This picture is from my 2014 Route 66 Festival trip. The trip title is accurate, the Route 66 festival in Kingman, AZ, was the target, but it hides the fact that a major component of the trip was a full length drive of the Old Spanish Trail. Not only did I clinch that historic auto trail, I did it in a Mazda Miata which qualifies as the smallest car I’ve ever driven coast-to-coast. The photo is of the trip’s only disappointment. When I reached San Diego with plans to photograph the OST terminus marker, I was shocked to find the park containing it closed and being refurbished. The photo was taken through the surrounding barricades. The disappointment was soon forgotten in a visit with my younger son who lives in a suburb of San Diego. I had visited his older brother in New Orleans on the way out making this one of those rare trips where I am able to see both of my boys.
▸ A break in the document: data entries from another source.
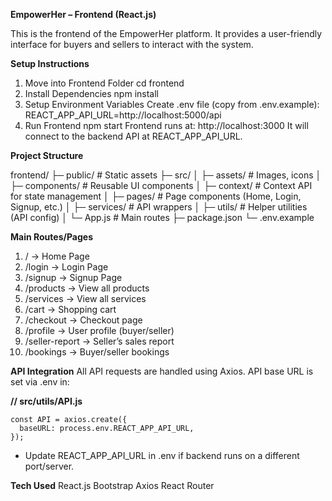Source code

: **EmpowerHer – Frontend (React.js)**

This is the frontend of the EmpowerHer platform.
It provides a user-friendly interface for buyers and sellers to interact with the system.

**Setup Instructions**

1. Move into Frontend Folder
   cd frontend
2. Install Dependencies
   npm install
3. Setup Environment Variables
   Create .env file (copy from .env.example):
   REACT_APP_API_URL=http://localhost:5000/api
4. Run Frontend
   npm start
   Frontend runs at: http://localhost:3000
   It will connect to the backend API at REACT_APP_API_URL.
   
**Project Structure**

  frontend/
  ├─ public/              # Static assets
  ├─ src/
  │  ├─ assets/           # Images, icons
  │  ├─ components/       # Reusable UI components
  │  ├─ context/          # Context API for state management
  │  ├─ pages/            # Page components (Home, Login, Signup, etc.)
  │  ├─ services/         # API wrappers
  │  ├─ utils/            # Helper utilities (API config)
  │  └─ App.js            # Main routes
  ├─ package.json
  └─ .env.example
 
**Main Routes/Pages**
1. / → Home Page
2. /login → Login Page
3. /signup → Signup Page
4. /products → View all products
5. /services → View all services
6. /cart → Shopping cart
7. /checkout → Checkout page
8. /profile → User profile (buyer/seller)
9. /seller-report → Seller’s sales report
10. /bookings → Buyer/seller bookings

**API Integration**
All API requests are handled using Axios.
API base URL is set via .env in:

**// src/utils/API.js**

    const API = axios.create({
      baseURL: process.env.REACT_APP_API_URL,
    });
* Update REACT_APP_API_URL in .env if backend runs on a different port/server.

**Tech Used**
  React.js
  Bootstrap
  Axios
  React Router
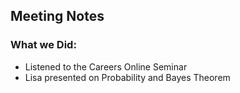 ## Meeting Notes

### What we Did:
- Listened to the Careers Online Seminar
- Lisa presented on Probability and Bayes Theorem
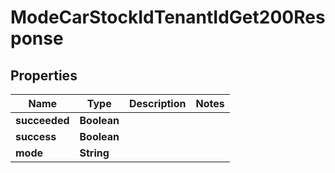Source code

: 

# ModeCarStockIdTenantIdGet200Response


## Properties

| Name | Type | Description | Notes |
|------------ | ------------- | ------------- | -------------|
|**succeeded** | **Boolean** |  |  |
|**success** | **Boolean** |  |  |
|**mode** | **String** |  |  |




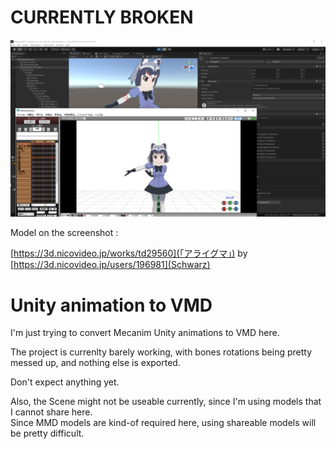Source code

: # CURRENTLY BROKEN

![Rotations are completely off at the moment](https://raw.githubusercontent.com/vr-voyage/UnityToVMD/main/Screenshots/First-try-bad-rotations.png)

Model on the screenshot :

[https://3d.nicovideo.jp/works/td29560](「アライグマ」) by [https://3d.nicovideo.jp/users/196981](Schwarz)

# Unity animation to VMD

I'm just trying to convert Mecanim Unity animations
to VMD here.

The project is currenlty barely working, with bones
rotations being pretty messed up, and nothing else
is exported.

Don't expect anything yet.

Also, the Scene might not be useable currently,
since I'm using models that I cannot share here.  
Since MMD models are kind-of required here, using
shareable models will be pretty difficult.

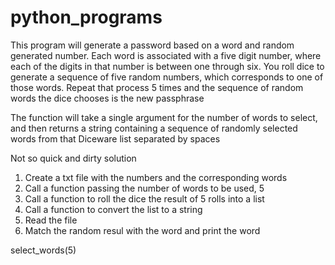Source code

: # python_programs
This program will generate a password based on a word and random generated number. Each word is associated with a five digit number, where each of the digits in that number is between one through six. You roll dice to generate a sequence of five random numbers, which corresponds to one of those words. Repeat that process 5 times and the sequence of random words the dice chooses is the new passphrase

The function will take a single argument for the number of words to select, and then returns a string containing a sequence of randomly selected words from that Diceware list separated by spaces

Not so quick and dirty solution

1. Create a txt file with the numbers and the corresponding words
2. Call a function passing the number of words to be used, 5
3. Call a function to roll the dice the result of 5 rolls into a list
4. Call a function to convert the list to a string
5. Read the file
6. Match the random resul with the word and print the word

select_words(5)





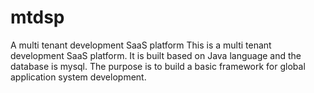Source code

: # mtdsp
 A multi tenant development SaaS platform 
This is a multi tenant development SaaS platform. It is built based on Java language and the database is mysql. The purpose is to build a basic framework for global application system development.
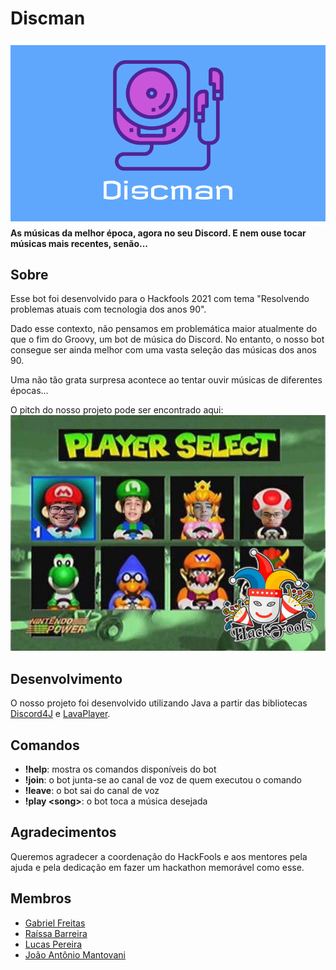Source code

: # Discman
![Logo do Discman](discman-photo.jpg)
**As músicas da melhor época, agora no seu Discord. E nem ouse tocar músicas mais recentes, senão...**


## Sobre
Esse bot foi desenvolvido para o Hackfools 2021 com tema "Resolvendo problemas atuais com tecnologia dos anos 90".

Dado esse contexto, não pensamos em problemática maior atualmente do que o fim do Groovy, um bot de música do Discord. No entanto, o nosso bot consegue ser ainda melhor com uma vasta seleção das músicas dos anos 90.

Uma não tão grata surpresa acontece ao tentar ouvir músicas de diferentes épocas...

O pitch do nosso projeto pode ser encontrado aqui:
[![Capa do vídeo](group.jpg)](https://youtu.be/MU6i8Ro1wi8 "HackFools2021 - Grupo 07 - DISCOrd")

## Desenvolvimento
O nosso projeto foi desenvolvido utilizando Java a partir das bibliotecas [Discord4J](https://github.com/Discord4J/Discord4J) e [LavaPlayer](https://github.com/sedmelluq/lavaplayer).

## Comandos

* **!help**: mostra os comandos disponíveis do bot
* **!join**: o bot junta-se ao canal de voz de quem executou o comando
* **!leave**: o bot sai do canal de voz
* **!play &lt;song&gt;**: o bot toca a música desejada

## Agradecimentos
Queremos agradecer a coordenação do HackFools e aos mentores pela ajuda e pela dedicação em fazer um hackathon memorável como esse.

## Membros
* [Gabriel Freitas](https://github.com/kibonusp)
* [Raíssa Barreira](https://github.com/rtbarreira)
* [Lucas Pereira](https://github.com/ImLusca)
* [João Antônio Mantovani](https://github.com/Joaomantovani32)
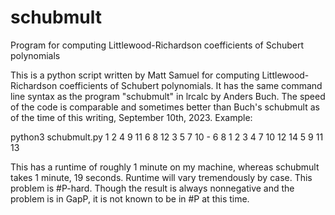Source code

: # schubmult
Program for computing Littlewood-Richardson coefficients of Schubert polynomials

This is a python script written by Matt Samuel for computing Littlewood-Richardson coefficients of Schubert polynomials. It has the same command line syntax as the program "schubmult" in lrcalc by Anders Buch. The speed of the code is comparable and sometimes better than Buch's schubmult as of the time of this writing, September 10th, 2023. Example:

python3 schubmult.py 1 2 4 9 11 6 8 12 3 5 7 10 - 6 8 1 2 3 4 7 10 12 14 5 9 11 13

This has a runtime of roughly 1 minute on my machine, whereas schubmult takes 1 minute, 19 seconds. Runtime will vary tremendously by case. This problem is #P-hard. Though the result is always nonnegative and the problem is in GapP, it is not known to be in #P at this time.
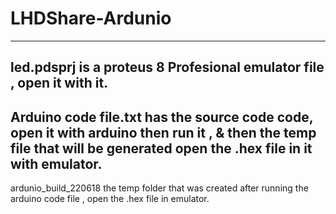 # LHDShare-Ardunio
---
led.pdsprj is a proteus 8 Profesional emulator file , open it with it.
---
Arduino code file.txt has the source code code, open it with arduino then run it , & then the temp file that will be generated open the .hex file in it with emulator.
---
ardunio_build_220618 the temp folder that was created after running the arduino code file , open the .hex file in emulator.
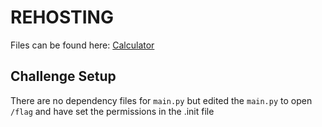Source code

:# REHOSTING

Files can be found here: [Calculator](https://github.com/NUSGreyhats/greyctf-2022-public/tree/main/challenges/misc/calculator)

## Challenge Setup
There are no dependency files for `main.py` but edited the `main.py` to open `/flag` and have set the permissions in the .init file



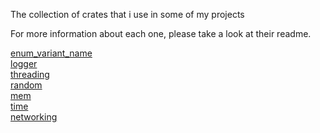The collection of crates that i use in some of my projects

For more information about each one, please take a look at their readme.

[enum_variant_name](enum_variant_name/README.md)  
[logger](logger/README.md)  
[threading](threading/README.md)  
[random](random/README.md)  
[mem](mem/README.md)  
[time](time/README.md)  
[networking](networking/README.md)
After a few days in San Diego, I headed north to finally connect with the road in the title. I picked up Historic Route 66 at its symbolic end at the Santa Monica Pier and followed it to the festival in Kingman. The festival was a good one that included a Road Crew concert and the first (to my knowledge) conference element along with the party. My path home was on Sixty-Six all the way to St. Louis, and included a stop in Santa Fe and an international rock concert at Afton Station.

Just in case anyone is concerned about the mental anguish caused by the missing marker, there is good news. A little more than two years later, I made it back to the reopened park and had a happy meeting with the returned stone.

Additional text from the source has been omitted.